Universality and Indivisibility–Equality and Non-Discrimination–Participation and Inclusion–Accountability and Rule of Law.

  1. There is a fundamental difference between the achievement of a standard and the realization of a right (= standards plus principles). A non-democratic or authoritarian government can well achieve human rights standards but, in the absence of HR principles, these are at best privileges that can be withdrawn at any time by the government; they are like a form of charity.
  1. The realization of human rights requires that the individual is in a position to make demands on others (i.e., duty-bearers) –that is, to claim their rights against somebody. This does not mean that, just because an individual cannot claim his or her right, the individual does not have that right. (Slaves did have the right to freedom before they were in a position to realize that right).
  1. In sum, the human rights approach thus provides a transparent pattern of claim(holder)-duty(bearer) relationships which define accountabilities at all levels of society. The ‘pattern of rights’ in society can, therefore, be translated into a ‘pattern of accountabilities’.
  1. This makes it clear that the immediate, underlying and basic causes of the non-realization of specific rights need to be identified. These can either be (1) a lack of capacity of claim-holders to claim their rights, (2) a lack of capacity of duty-bearers to meet their duties, or (3) both. Capacity here broadly means (a) responsibility, (b) authority, (c) access and control of the resources needed (human, economic and organizational) plus the capability to communicate and to make rational decisions.
  1. These capacities and the commensurate capacity-development-efforts can be monitored. Activities to assess the capacity-of right-holders-to-claim-their-rights and of duty-bearers-to-fulfil-their-obligations thus need to be planned-for and implemented.

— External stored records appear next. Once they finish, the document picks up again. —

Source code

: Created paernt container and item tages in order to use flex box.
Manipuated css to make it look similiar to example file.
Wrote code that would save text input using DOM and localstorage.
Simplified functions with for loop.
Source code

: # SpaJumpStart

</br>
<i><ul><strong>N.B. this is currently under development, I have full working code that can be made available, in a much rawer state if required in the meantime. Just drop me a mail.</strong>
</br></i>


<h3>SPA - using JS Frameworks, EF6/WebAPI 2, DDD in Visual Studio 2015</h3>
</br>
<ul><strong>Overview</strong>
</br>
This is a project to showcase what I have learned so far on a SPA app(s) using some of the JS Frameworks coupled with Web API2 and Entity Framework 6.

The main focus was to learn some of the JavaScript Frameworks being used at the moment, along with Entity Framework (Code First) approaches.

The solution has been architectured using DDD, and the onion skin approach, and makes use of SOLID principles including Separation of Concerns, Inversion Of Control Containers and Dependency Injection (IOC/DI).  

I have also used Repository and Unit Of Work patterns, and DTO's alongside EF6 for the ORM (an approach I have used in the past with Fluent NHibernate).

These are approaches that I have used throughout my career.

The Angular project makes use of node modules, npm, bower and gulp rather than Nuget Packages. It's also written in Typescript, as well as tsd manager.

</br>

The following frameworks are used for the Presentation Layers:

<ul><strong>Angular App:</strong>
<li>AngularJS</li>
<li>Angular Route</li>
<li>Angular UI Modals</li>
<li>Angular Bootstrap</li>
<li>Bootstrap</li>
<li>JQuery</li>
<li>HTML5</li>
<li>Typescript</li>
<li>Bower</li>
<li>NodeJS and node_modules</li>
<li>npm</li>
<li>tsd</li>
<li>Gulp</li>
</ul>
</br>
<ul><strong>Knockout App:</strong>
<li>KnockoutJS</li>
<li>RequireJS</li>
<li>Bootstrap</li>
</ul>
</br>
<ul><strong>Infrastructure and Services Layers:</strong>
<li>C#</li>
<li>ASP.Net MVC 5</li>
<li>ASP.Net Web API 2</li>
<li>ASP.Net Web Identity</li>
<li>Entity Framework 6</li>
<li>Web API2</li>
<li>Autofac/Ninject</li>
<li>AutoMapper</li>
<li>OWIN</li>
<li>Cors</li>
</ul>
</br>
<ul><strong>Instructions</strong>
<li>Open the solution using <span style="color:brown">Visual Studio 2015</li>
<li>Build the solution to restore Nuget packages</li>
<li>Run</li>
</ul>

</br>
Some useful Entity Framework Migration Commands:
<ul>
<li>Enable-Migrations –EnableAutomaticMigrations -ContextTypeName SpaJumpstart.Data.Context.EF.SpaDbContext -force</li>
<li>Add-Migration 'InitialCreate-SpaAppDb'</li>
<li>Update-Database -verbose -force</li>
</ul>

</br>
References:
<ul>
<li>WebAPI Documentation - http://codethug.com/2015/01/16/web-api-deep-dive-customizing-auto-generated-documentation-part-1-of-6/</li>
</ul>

Democracy/human rights interface

  1. Democracy has not had the same ideological standing in the UN as Human Rights. “Compared to democracy, human rights hold a very powerful institutional position in the international arena.” Peace, justice, freedom, and human rights are the pillars of the UN Charter –yet democracy is never mentioned.
  1. For some time now, the World Bank has openly strived for accountability, rule of law, good governance and transparency of their borrowers –all elements of democracy. But it uses these HR principles more with the intention to create a stable and safe business climate than to look after the rights of the ‘rightless’ –no matter how much they try to convince us about their ‘new’ poverty-reduction focus.
  1. With or without WB loans, some non-democratic countries have experienced very rapid development, and some poor countries with insignificant development during the last two decades are, in fact, democracies. Human rights standards can be met in a non-democratic country; for example, the human rights standards of universal primary education may be provided, but, remember, they are then enjoyed as a privilege. Even the MDGs can be purportedly met without democracy, although this is less likely. Be it as it may, talk about and/or steps towards democracy are threatening to many non-democratic governments.
  1. Recognition of human rights –including ratification of UN conventions– does not require democracy either. Many non-democratic governments have ratified them. Many governments ratify these conventions primarily for reasons of international legitimacy.
  1. The above provides a good background to understand what a number of international organizations are saying these days: ‘Democracy will take time; many human rights can be realised in non-democratic countries’. The rationale behind this thinking is: ‘Human rights can be realised without democracy, so why wait?’. [The fallacy here is that, for us, meeting human rights standards and principles can only be achieved in a democracy. Democracy and human rights are dialectically related. One lacks the full meaning without the other].

 Summing up

  1. Development, democracy and human rights –all three must progress simultaneously.

So, our task is to create a ‘global embarrassment’ for governments that fail to use their utmost resources for the realization of development, human rights and democracy of their citizens.